Artinya pula, beriman kepada para rasul seluruhnya dan beriman kepada Nabi kita
secara terperinci serta mengimani bahwasanya beliau adalah penutup para nabi
dan rasul dan tidak ada nabi sesudahnya ; maka barangsiapa yang keimanannya
kepada para rasul tidak demikian berarti dia telah kafir.
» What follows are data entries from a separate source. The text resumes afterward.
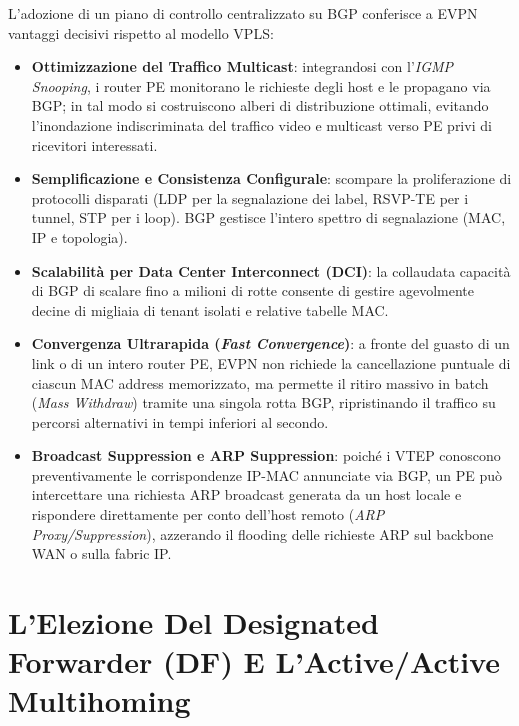\documentclass[11pt, a4paper]{article}
\begin{document}
L'adozione di un piano di controllo centralizzato su BGP conferisce a EVPN vantaggi decisivi rispetto al modello VPLS:
\begin{itemize}
    \item \textbf{Ottimizzazione del Traffico Multicast}: integrandosi con l'\emph{IGMP Snooping}, i router PE monitorano le richieste degli host e le propagano via BGP; in tal modo si costruiscono alberi di distribuzione ottimali, evitando l'inondazione indiscriminata del traffico video e multicast verso PE privi di ricevitori interessati.
    \item \textbf{Semplificazione e Consistenza Configurale}: scompare la proliferazione di protocolli disparati (LDP per la segnalazione dei label, RSVP-TE per i tunnel, STP per i loop). BGP gestisce l'intero spettro di segnalazione (MAC, IP e topologia).
    \item \textbf{Scalabilità per Data Center Interconnect (DCI)}: la collaudata capacità di BGP di scalare fino a milioni di rotte consente di gestire agevolmente decine di migliaia di tenant isolati e relative tabelle MAC.
    \item \textbf{Convergenza Ultrarapida (\emph{Fast Convergence})}: a fronte del guasto di un link o di un intero router PE, EVPN non richiede la cancellazione puntuale di ciascun MAC address memorizzato, ma permette il ritiro massivo in batch (\emph{Mass Withdraw}) tramite una singola rotta BGP, ripristinando il traffico su percorsi alternativi in tempi inferiori al secondo.
    \item \textbf{Broadcast Suppression e ARP Suppression}: poiché i VTEP conoscono preventivamente le corrispondenze IP-MAC annunciate via BGP, un PE può intercettare una richiesta ARP broadcast generata da un host locale e rispondere direttamente per conto dell'host remoto (\emph{ARP Proxy/Suppression}), azzerando il flooding delle richieste ARP sul backbone WAN o sulla fabric IP.
\end{itemize}


\section{L'Elezione Del Designated Forwarder (DF) E L'Active/Active Multihoming}
\end{document}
Termasuk pula beriman
kepada para rasul adalah tidak melalaikan dan tidak berlebih-lebihan terhadap
hak mereka dan harus berbeda dengan kaum Yahudi dan Nashara yang
berlebih-lebihan terhadap para rasul mereka sehingga mereka menjadikan dan
memperlakukan para rasul itu seperti memperlakukan terhadap Tuhanya (Allah) sebagaimana
yang difirmankan Allah.
“Artinya : Dan
orang-orang Yahudi berkata : ‘Uzair itu anak Allah ; dan orang-orang Nasharani
berkata :’Isa Al-Masih itu anak Allah…”.( At-Taubah : 30)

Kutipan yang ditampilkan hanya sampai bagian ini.